Swimming is a great way to build stamina and muscle quickly.


----------



## Kev (Sep 11, 2011)

Do you have a long treadmill?


----------



## Elaine (Sep 10, 2006)

All of the things you suggested are good, but, in particular, I would be doing interval training on the bike. That's the fastest way to get him back in shape.

Adding a little extra meat or egg to his meals would be just fine.


----------



## Syaoransbear (Sep 25, 2008)

Kev said:


> Do you have a long treadmill?


It's long, but still not long enough for him. He's very tall and long, so he has an extremely long stride and can't go faster than a slow walk before his back legs fall off the back of the treadmill. Plus I need to get back in shape too, so I'd rather exercise with him . Because of the heat and his black coat, he usually poops out before I do anyway.



Elaine said:


> All of the things you suggested are good, but, in particular, I would be doing interval training on the bike. That's the fastest way to get him back in shape.
> 
> Adding a little extra meat or egg to his meals would be just fine.


Are there any ways to motivate him to go faster when biking? He doesn't seem to enjoy biking very much, although I'm still trying to bike him daily. He's unwilling to go faster than a trot, although when we start getting close to home he goes into a gallop, so he's fully capable of going faster. He doesn't seem to like exercising just for the sake of exercising, but maybe that's just because he's out of shape. I hope he learns to enjoy it, it's unpleasant biking with him because it's so pathetically slow.


----------



## Elaine (Sep 10, 2006)

Is he too hot for faster speeds? Some dogs won't go faster because they know they will overheat.

For interval training on a bike, he should be going at a brisk trot most of the time, with some slower and even faster trotting, and the occasional run. If he appears to be breathing hard or tiring, you should slow to an easy jog until he appears refreshed before speeding up again.

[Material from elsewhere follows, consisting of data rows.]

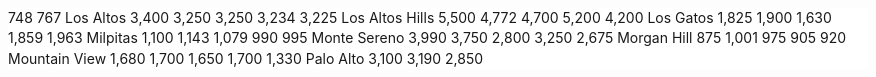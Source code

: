 <td width="104">748</td>
<td width="102">767</td>
</tr>
<tr>
<td width="119">Los Altos</td>
<td width="93">3,400</td>
<td width="102">3,250</td>
<td width="104">3,250</td>
<td width="104">3,234</td>
<td width="102">3,225</td>
</tr>
<tr>
<td width="119">Los Altos Hills</td>
<td width="93">5,500</td>
<td width="102">4,772</td>
<td width="104">4,700</td>
<td width="104">5,200</td>
<td width="102">4,200</td>
</tr>
<tr>
<td width="119">Los Gatos</td>
<td width="93">1,825</td>
<td width="102">1,900</td>
<td width="104">1,630</td>
<td width="104">1,859</td>
<td width="102">1,963</td>
</tr>
<tr>
<td width="119">Milpitas</td>
<td width="93">1,100</td>
<td width="102">1,143</td>
<td width="104">1,079</td>
<td width="104">990</td>
<td width="102">995</td>
</tr>
<tr>
<td width="119">Monte Sereno</td>
<td width="93">3,990</td>
<td width="102">3,750</td>
<td width="104">2,800</td>
<td width="104">3,250</td>
<td width="102">2,675</td>
</tr>
<tr>
<td width="119">Morgan Hill</td>
<td width="93">875</td>
<td width="102">1,001</td>
<td width="104">975</td>
<td width="104">905</td>
<td width="102">920</td>
</tr>
<tr>
<td width="119">Mountain View</td>
<td width="93">1,680</td>
<td width="102">1,700</td>
<td width="104">1,650</td>
<td width="104">1,700</td>
<td width="102">1,330</td>
</tr>
<tr>
<td width="119">Palo Alto</td>
<td width="93">3,100</td>
<td width="102">3,190</td>
<td width="104">2,850</td>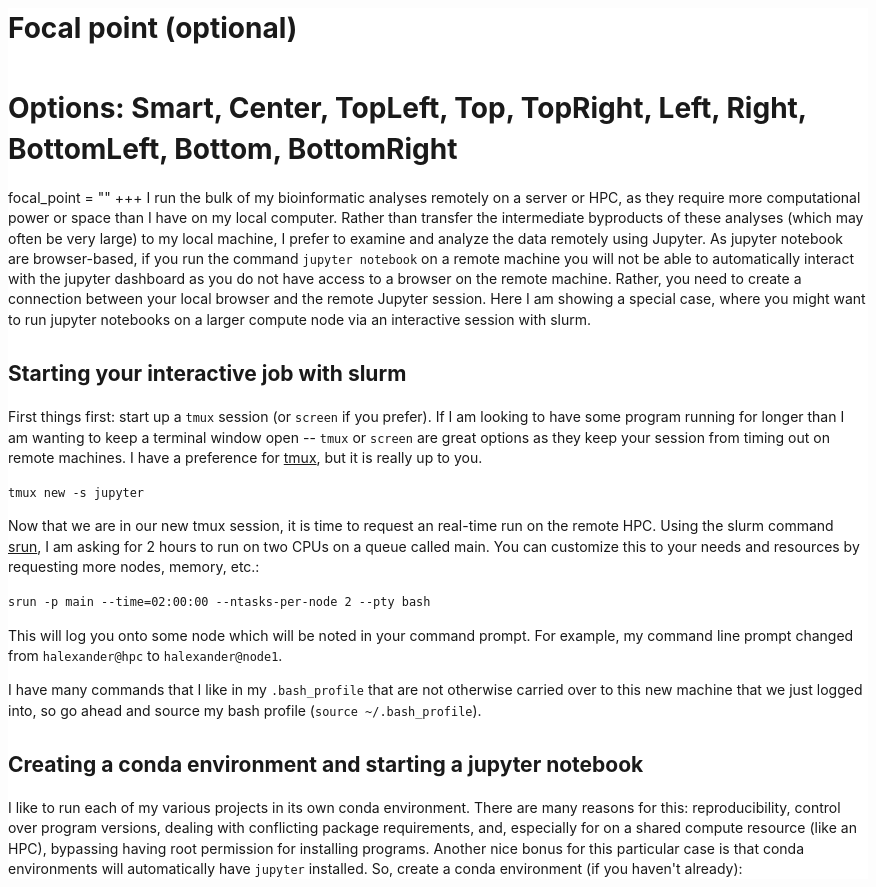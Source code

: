   # Focal point (optional)
  # Options: Smart, Center, TopLeft, Top, TopRight, Left, Right, BottomLeft, Bottom, BottomRight
  focal_point = ""
+++
I run the bulk of my bioinformatic analyses remotely on a server or HPC, as they require more computational power or space than I have on my local computer. Rather than transfer the intermediate byproducts of these analyses (which may often be very large) to my local machine, I  prefer to examine and analyze the data remotely using Jupyter. As jupyter notebook are browser-based, if you run the command `jupyter notebook` on a remote machine you will not be able to automatically interact with the jupyter dashboard as you do not have access to a browser on the remote machine. Rather, you need to create a connection between your local browser and the remote Jupyter session. Here I am showing a special case, where you might want to run jupyter notebooks on a larger compute node via an interactive session with slurm.

## Starting your interactive job with slurm

First things first: start up a `tmux` session (or `screen` if you prefer). If I am looking to have some program running for longer than I am wanting to keep a terminal window open -- `tmux` or `screen` are great options as they keep your session from timing out on remote machines. I have a preference for [tmux](https://superuser.com/questions/236158/tmux-vs-screen), but it is really up to you.

```
tmux new -s jupyter
```

Now that we are in our new tmux session, it is time to request an real-time run on the remote HPC. Using the slurm command [srun](https://slurm.schedmd.com/srun.html), I am asking for 2 hours to run on two CPUs on a queue called main. You can customize this to your needs and resources by requesting more nodes, memory, etc.:


```
srun -p main --time=02:00:00 --ntasks-per-node 2 --pty bash
```

This will log you onto some node which will be noted in your command prompt. For example, my command line prompt changed from `halexander@hpc` to `halexander@node1`.

I have many commands that I like in my `.bash_profile` that are not otherwise carried over to this new machine that we just logged into, so go ahead and source my bash profile (`source ~/.bash_profile`).

## Creating a conda environment and starting a jupyter notebook

I like to run each of my various projects in its own conda environment. There are many reasons for this: reproducibility, control over program versions, dealing with conflicting package requirements, and, especially for on a shared compute resource (like an HPC), bypassing having root permission for installing programs. Another nice bonus for this particular case is that conda environments will automatically have `jupyter` installed. So, create a conda environment (if you haven't already):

What surface are you biking on and how are his feet?


----------



## Syaoransbear (Sep 25, 2008)

It's possible he doesn't want to overheat, but I tried it today and it's not very warm out because it's so windy. It's 19C (66F), with wind gusts of 72km/h. He's unintentionally trained to stay off people's lawns, so he stays on the sidewalk. His feet are fine and his nails are short. It seems more like he doesn't want to leave home. I have to practically drag him away from the house the first few blocks.


----------



## Elaine (Sep 10, 2006)

Even 66 is very warm for a black dog to do a lot of running in. The way you have to drag him away from home makes me think that he's had a bad experience biking or out walking. 

What is the surface you are going on? If it's rough, like gravel, it's going to be very hard on his feet. Also, if he's not used to exercise, his pads may be soft and, again, it may be hard on his feet.


----------



## Syaoransbear (Sep 25, 2008)

It's just a normal concrete sidewalk, they are really nice and smooth. I rollerblade with him too, so I'm pretty mindful of sidewalk condition. Otherwise I end up on my face.

He hasn't had a bad experience biking or out walking. I think he just has an unhealthy attachment to my mom and her house, because I keep my bike there and bike around her neighborhood since there are nice biking paths along a creek in that area, whereas there is just traffic where I live which makes biking unpleasant for me.

I'm thinking you are right about his pads being soft. When we were camping the other day, the campsite was filled with medium sized rocks that were pretty sharp and he walked on them a little similar to the way a person would walk on them if they had bare feet.

How long does it take for his pads to toughen up? I admit I know nothing about paw pad health. Should I lay off the biking and stick to jogging/walking until they toughen up, or just do short amounts of biking to build them up?


----------



## doggiedad (Dec 2, 2007)

build him up slowly. i like the idea of swimming and playing with the chuck
it.


----------



## Elaine (Sep 10, 2006)

Your best bet is to let your dog tell you when enough is enough. The soft pads should toughen up within a week or two and concrete is easy on the pads. Be sure to check for wear after every biking.


----------